• [Records drawn from a dataset]:

——————

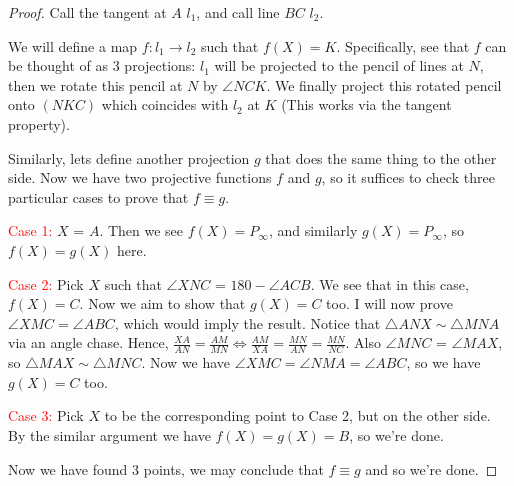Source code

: \documentclass{article}
\theoremstyle{mytheoremstyle}
\theoremstyle{mytheoremstyle}
\theoremstyle{myproblemstyle}
\begin{document}
    \begin{proof}
        Call the tangent at $A$ $l_1$, and call line $BC$ $l_2$. 
        
        We will define a map $f:l_1 \to l_2$ such that $f(X) = K$. Specifically, see that $f$ can be thought of as 3 projections: $l_1$ will be projected to the pencil of lines at $N$, then we rotate this pencil at $N$ by $\angle NCK$. We finally project this rotated pencil onto $(NKC)$ which coincides with $l_2$ at $K$ (This works via the tangent property).

        Similarly, lets define another projection $g$ that does the same thing to the other side. Now we have two projective functions $f$ and $g$, so it suffices to check three particular cases to prove that $f\equiv g$.

        \textcolor{red}{Case 1:} $X$ = $A$. Then we see $f(X) = P_{\infty}$, and similarly $g(X) = P_{\infty}$, so $f(X) = g(X)$ here.
        
        \textcolor{red}{Case 2:} Pick $X$ such that $\angle XNC$ = $180 - \angle ACB$. We see that in this case, $f(X) = C$. Now we aim to show that $g(X) = C$ too. I will now prove $\angle XMC = \angle ABC$, which would imply the result. Notice that $\triangle ANX \sim \triangle MNA$ via an angle chase. Hence, $\frac{XA}{AN} = \frac{AM}{MN} \iff \frac{AM}{XA} = \frac{MN}{AN} = \frac{MN}{NC}$. Also $\angle MNC$ = $\angle MAX$, so $\triangle MAX \sim \triangle MNC$. Now we have $\angle XMC = \angle NMA = \angle ABC$, so we have $g(X) = C$ too.

        \textcolor{red}{Case 3:} Pick $X$ to be the corresponding point to Case 2, but on the other side. By the similar argument we have $f(X) = g(X) = B$, so we're done.

        Now we have found 3 points, we may conclude that $f\equiv g$ and so we're done.
    \end{proof}

    
\end{document}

——————

• [AIM OF THE TASK]: Which of the lines above carry the string "that"? Pick them out and copy them.

• [RESPONSE TO THE TASK]:
        We will define a map $f:l_1 \to l_2$ such that $f(X) = K$. Specifically, see that $f$ can be thought of as 3 projections: $l_1$ will be projected to the pencil of lines at $N$, then we rotate this pencil at $N$ by $\angle NCK$. We finally project this rotated pencil onto $(NKC)$ which coincides with $l_2$ at $K$ (This works via the tangent property).
        Similarly, lets define another projection $g$ that does the same thing to the other side. Now we have two projective functions $f$ and $g$, so it suffices to check three particular cases to prove that $f\equiv g$.
        \textcolor{red}{Case 2:} Pick $X$ such that $\angle XNC$ = $180 - \angle ACB$. We see that in this case, $f(X) = C$. Now we aim to show that $g(X) = C$ too. I will now prove $\angle XMC = \angle ABC$, which would imply the result. Notice that $\triangle ANX \sim \triangle MNA$ via an angle chase. Hence, $\frac{XA}{AN} = \frac{AM}{MN} \iff \frac{AM}{XA} = \frac{MN}{AN} = \frac{MN}{NC}$. Also $\angle MNC$ = $\angle MAX$, so $\triangle MAX \sim \triangle MNC$. Now we have $\angle XMC = \angle NMA = \angle ABC$, so we have $g(X) = C$ too.
        Now we have found 3 points, we may conclude that $f\equiv g$ and so we're done.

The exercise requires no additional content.